= EXERCISE AIM =
Your task is to write out exactly the lines from the line containing "- Выполнить команду npm i" through the end of the records, inclusive at both ends.

= DATA FOR THIS EXERCISE =
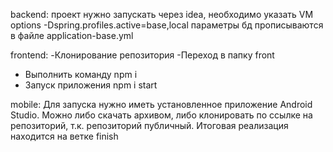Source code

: backend:
проект нужно запускать через idea, необходимо указать VM options -Dspring.profiles.active=base,local
параметры бд прописываются в файле application-base.yml

frontend:
-Клонирование репозитория
-Переход в папку front
- Выполнить команду npm i
- Запуск приложения npm i start

mobile:
Для запуска нужно иметь установленное приложение Android Studio. Можно либо скачать архивом, либо клонировать по ссылке на репозиторий, т.к. репозиторий публичный. Итоговая реализация находится на ветке finish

= TASK RESULT =
- Выполнить команду npm i
- Запуск приложения npm i start

mobile:
Для запуска нужно иметь установленное приложение Android Studio. Можно либо скачать архивом, либо клонировать по ссылке на репозиторий, т.к. репозиторий публичный. Итоговая реализация находится на ветке finish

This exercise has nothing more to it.